The ssh-agent service allows adding multiple keys (including the ones protected with a passphrase) to a single pool of ssh keys, which can be shared across multiple projects.
The default ssh keys (~/.ssh/id_rsa
, ~/.ssh/id_dsa
, ~/.ssh/id_ecdsa
) are loaded into the agent automatically.
On macOS and Windows this happens when the Docksal VM is (re)started, on Linux - whenever fin project start
is used.
To start using the ssh-agent service, add the following configuration option under the volumes
section
of the cli
service in the project’s .docksal/docksal.yml
file:
cli:
...
volumes:
...
# Shared ssh-agent socket
- docksal_ssh_agent:/.ssh-agent:ro
...
Reset the cli
container fin project reset cli
.
See fin help ssh-key
for more information and usage guidelines.
$ fin help ssh-key
Manage SSH keys loaded into Docksal
Private SSH keys loaded into the secure docksal-ssh-agent service are accessible to all project containers.

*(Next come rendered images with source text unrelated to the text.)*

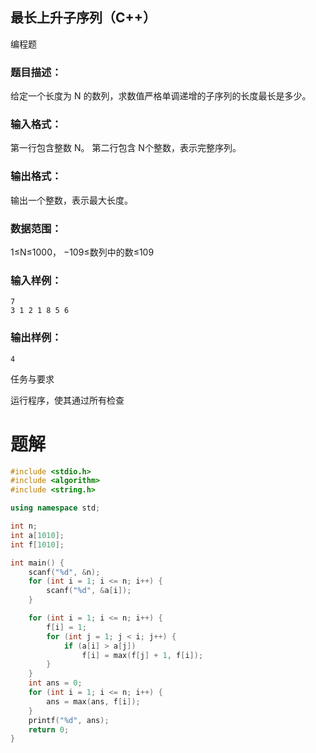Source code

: ## 最长上升子序列（C++）

编程题

### 题目描述：

给定一个长度为 N 的数列，求数值严格单调递增的子序列的长度最长是多少。

### 输入格式：

第一行包含整数 N。
第二行包含 N个整数，表示完整序列。

### 输出格式：

输出一个整数，表示最大长度。

### 数据范围：

1≤N≤1000，
−109≤数列中的数≤109

### 输入样例：

```
7
3 1 2 1 8 5 6
```

### 输出样例：

```
4
```

任务与要求

运行程序，使其通过所有检查

# 题解
```c++
#include <stdio.h>
#include <algorithm>
#include <string.h>

using namespace std;

int n;
int a[1010];
int f[1010];

int main() {
    scanf("%d", &n);
    for (int i = 1; i <= n; i++) {
        scanf("%d", &a[i]);
    }

    for (int i = 1; i <= n; i++) {
        f[i] = 1;
        for (int j = 1; j < i; j++) {
            if (a[i] > a[j])
                f[i] = max(f[j] + 1, f[i]);
        }
    }
    int ans = 0;
    for (int i = 1; i <= n; i++) {
        ans = max(ans, f[i]);
    }
    printf("%d", ans);
    return 0;
}
```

This allows containers to connect to the external SSH servers that require SSH keys
without a need to copy over the key into the container every time.

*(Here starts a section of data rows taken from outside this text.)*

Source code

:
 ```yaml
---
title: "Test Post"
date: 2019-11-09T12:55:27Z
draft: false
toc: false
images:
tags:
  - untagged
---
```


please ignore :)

Default keys id_rsa/id_dsa/id_ecdsa are loaded automatically on every project start.
Usage: fin ssh-key <command> [params]
Commands:
add [key-name] Add a private SSH key from $HOME/.ssh by file name
Adds all default keys (id_rsa/id_dsa/id_ecdsa) if no file name is given.
ls List SSH keys loaded in the docksal-ssh-agent
rm Remove all keys from the docksal-ssh-agent
new [key-name] Generate a new SSH key pair
Examples:
fin ssh-key add Loads all SSH keys with default names: id_rsa/id_dsa/id_ecdsa from $HOME/.ssh/
fin ssh-key server_rsa Loads the key stored in $HOME/.ssh/server_id_rsa into the agent
fin ssh-key new server2_rsa Generates a new SSH key pair in ~/.ssh/server2_id_rsa
Adding SSH keys automatically whenever Docksal project is started can be done by defining special variable(s) within
the $HOME/.docksal/docksal.env
file. All variables should be prefixed with SECRET_SSH_KEY_
and a small
identifier of the key. After that has been done, restart your project with fin project restart
, and the keys will be added.
For example, assuming you have a private SSH key $HOME/.ssh/acquia_key
, you would define a variable:
SECRET_SSH_KEY_ACQUIA='acquia_key'
When creating the variable use the file name within $HOME/.ssh/
directory as the variable value. NOTE: the private key should be referenced, not the public one.